§ Task goal
Take the lines from the beginning of the data below through the line holding "The Yeti CMS Installer" and return exactly those.

Items from a dataset:
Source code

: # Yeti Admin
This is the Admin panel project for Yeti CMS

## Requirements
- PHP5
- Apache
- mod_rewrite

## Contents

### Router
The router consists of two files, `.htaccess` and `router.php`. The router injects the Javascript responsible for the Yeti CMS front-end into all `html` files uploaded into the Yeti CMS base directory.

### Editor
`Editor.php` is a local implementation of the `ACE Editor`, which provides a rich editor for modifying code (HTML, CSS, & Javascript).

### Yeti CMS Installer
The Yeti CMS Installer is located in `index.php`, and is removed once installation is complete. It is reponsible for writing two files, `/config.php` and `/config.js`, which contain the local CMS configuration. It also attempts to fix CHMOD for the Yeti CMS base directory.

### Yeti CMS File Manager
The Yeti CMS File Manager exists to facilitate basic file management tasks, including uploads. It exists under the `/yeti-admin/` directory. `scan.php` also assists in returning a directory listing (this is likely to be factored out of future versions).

§ Solution to this task
Source code

: # Yeti Admin
This is the Admin panel project for Yeti CMS

## Requirements
- PHP5
- Apache
- mod_rewrite

## Contents

### Router
The router consists of two files, `.htaccess` and `router.php`. The router injects the Javascript responsible for the Yeti CMS front-end into all `html` files uploaded into the Yeti CMS base directory.

### Editor
`Editor.php` is a local implementation of the `ACE Editor`, which provides a rich editor for modifying code (HTML, CSS, & Javascript).

### Yeti CMS Installer
The Yeti CMS Installer is located in `index.php`, and is removed once installation is complete. It is reponsible for writing two files, `/config.php` and `/config.js`, which contain the local CMS configuration. It also attempts to fix CHMOD for the Yeti CMS base directory.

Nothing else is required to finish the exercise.